[摘要] 目的：探讨miR-424/高迁移率蛋白A1 基因（nigh mobility protein A1，HMGA1）分子轴对乳腺癌细胞放疗敏感性的影响及其分子机制。方法：收集2014 年4 月至2017 年4 月无锡市第四人民医院肿瘤放疗科经手术切除的50 例乳腺癌患者的癌组织标本，用qPCR和Western blotting 检测miR-424 和HMGA1 mRNA与蛋白在乳腺癌放疗敏感患者和放疗抵抗患者癌组织中的表达水平。用不同辐射强度（0、2、4、6 和8 Gy）的60Co γ - 射线处理人乳腺癌细胞株MDA-MB-468 后，观察细胞miR-424 和HMGA1 的表达变化。向MDA-MB-468 细胞中转染miR-424 mimic/inhibitor 和pcDNA-HMGA1，采用平板克隆形成实验、MTT法、Transwell 小室法和Annexin V-FITC/PI 染色流式细胞术检测miR-424 对辐射处理后乳腺癌细胞增殖、侵袭和凋亡的影响。用双荧光素酶报告基因验证miR-424 与HMGA1 的靶向关系。结果：与放疗抵抗的乳腺癌患者比较，miR-424 在放疗敏感的乳腺癌患者癌组织中高表达（P<0.01），HMGA1 低表达（P<0.01）。与0、2 和4 Gy 处理组细胞比较，6 和8 Gy 的γ-射线处理后乳腺癌MDA-MB-468 细胞凋亡率和miR-424 的表达水平显著升高（均P<0.01）；细胞的侵袭能力和HMGA1 的表达水平显著降低（均P<0.01）。双荧光素酶报告基因证实miR-424 靶向作用HMGA1 并下调其表达水平。miR-424 通过靶向下调HMGA1 显著抑制MDA-MB-468 细胞的增殖、侵袭并促进细胞凋亡（均P<0.01），进而上调MDA-MB-468 细胞对放疗的敏感性。结论：miR-424/HMGA1 分子轴可调控乳腺癌放疗敏感性，过表达miR-424 可增强乳腺癌MDA-MB-468 细胞对γ-射线放疗的敏感性。

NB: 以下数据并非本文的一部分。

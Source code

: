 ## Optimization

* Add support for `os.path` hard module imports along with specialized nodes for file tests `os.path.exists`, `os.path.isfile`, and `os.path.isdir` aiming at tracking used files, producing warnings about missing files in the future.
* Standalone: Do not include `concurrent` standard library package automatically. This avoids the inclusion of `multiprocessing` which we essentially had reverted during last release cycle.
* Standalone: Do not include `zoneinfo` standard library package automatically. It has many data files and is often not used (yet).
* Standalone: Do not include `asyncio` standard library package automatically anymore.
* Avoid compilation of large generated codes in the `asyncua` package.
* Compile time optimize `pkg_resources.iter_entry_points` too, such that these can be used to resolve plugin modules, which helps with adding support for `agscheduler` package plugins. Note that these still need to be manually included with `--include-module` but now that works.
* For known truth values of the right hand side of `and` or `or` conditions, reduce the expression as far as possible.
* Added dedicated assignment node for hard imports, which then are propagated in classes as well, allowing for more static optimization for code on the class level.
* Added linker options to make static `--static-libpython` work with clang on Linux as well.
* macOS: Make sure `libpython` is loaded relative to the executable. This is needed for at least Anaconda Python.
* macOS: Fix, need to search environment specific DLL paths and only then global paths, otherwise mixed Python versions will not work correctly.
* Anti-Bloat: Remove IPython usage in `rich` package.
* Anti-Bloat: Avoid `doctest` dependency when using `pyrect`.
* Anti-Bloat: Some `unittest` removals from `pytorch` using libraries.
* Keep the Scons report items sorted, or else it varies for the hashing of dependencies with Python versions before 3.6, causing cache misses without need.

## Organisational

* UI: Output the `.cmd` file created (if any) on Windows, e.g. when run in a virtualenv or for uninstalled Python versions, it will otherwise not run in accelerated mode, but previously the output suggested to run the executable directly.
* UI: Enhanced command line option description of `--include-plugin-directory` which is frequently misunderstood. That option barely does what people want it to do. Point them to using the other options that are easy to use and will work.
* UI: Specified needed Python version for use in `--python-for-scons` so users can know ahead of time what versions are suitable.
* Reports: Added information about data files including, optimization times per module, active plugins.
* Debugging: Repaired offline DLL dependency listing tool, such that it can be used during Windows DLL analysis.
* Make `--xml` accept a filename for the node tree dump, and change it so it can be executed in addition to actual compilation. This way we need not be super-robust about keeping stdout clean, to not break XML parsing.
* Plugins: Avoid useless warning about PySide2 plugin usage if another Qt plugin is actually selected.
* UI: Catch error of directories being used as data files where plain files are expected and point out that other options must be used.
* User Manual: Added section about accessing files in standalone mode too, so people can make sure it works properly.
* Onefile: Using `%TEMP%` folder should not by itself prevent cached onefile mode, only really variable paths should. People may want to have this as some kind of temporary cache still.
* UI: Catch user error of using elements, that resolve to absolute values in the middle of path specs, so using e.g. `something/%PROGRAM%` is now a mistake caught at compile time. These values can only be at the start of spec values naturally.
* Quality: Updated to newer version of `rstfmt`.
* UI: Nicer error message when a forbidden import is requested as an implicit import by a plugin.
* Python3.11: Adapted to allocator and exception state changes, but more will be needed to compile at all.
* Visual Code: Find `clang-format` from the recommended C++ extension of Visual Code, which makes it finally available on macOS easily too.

[Abstract] Objective: To explore the effect of miR-424/HMGA1 (high mobility protein A1) axis on the radio-sensitivity of breast cancer cells and the possible mechanism. Methods: A total of 50 cases of breast cancer tissues from patients, who underwent surgical resection at the Department of Oncological Radiotherapy, Wuxi Fourth People’s Hospital from April 2014 to April 2017, were collected for this study. Real-time quantitative polymerase chain reaction (qPCR) and Western blotting were performed to evaluate the mRNA and protein expressions of miR-424 and HMGA1 in breast cancer tissues of radiation sensitive and insensitive patients. After being treated with different doses of 60Co γ - ray radiation (0, 2, 4, 6 and 8 Gy), the expression changes of miR-424 and HMGA1 in breast cancer MDA-MB-468 cells were observed. Subsequently, miR-424 mimic/inhibitor and pcDNA-HMGA1 were transfected into MDA-MB-468 cells, and the effect of miR-424 on cell proliferation, invasion and apoptosis of radiation-treated MDA-MB-468 cells were evaluated by colony formation assay, MTT assay, Transwell assay and Annexin V-FITC/PI double staining flow cytometry assay, respectively. Furthermore,dual luciferase reporter gene assay was used to verify whether HMGA1 was a target gene of miR-424. Results: The patients in radio-sensitive group exhibited higher miR-424 expression but lower HMGA1 expression than the patients in insensitive group (all P<0.01). Compared with the cells treated with 0, 2 and 4 Gy radiation, the cells treated with 6 and 8Gy radiation exhibited significantly higher apoptosis rate and miR-424 expression but lower HMGA1 expression and cell invasion (all P<0.01). Moreover, luciferase reporter gene assay confirmed that miR-424 down-regulated HMGA1 expression. Mechanistically, miR-424 significantly inhibited cell proliferation, invasion and induced apoptosis of MDA-MB-468 cells (all P<0.01) via targeted down-regulating HMGA1, and further upregulated the radio-sensitivity of breast cancer cells. Conclusion: miR-424/HMGA1 axis regulates the radio-sensitivity of breast cancer,and over-expression of miR-424 may increase the sensitivity of MDA-MB-468 cells to γ-ray radiation therapy.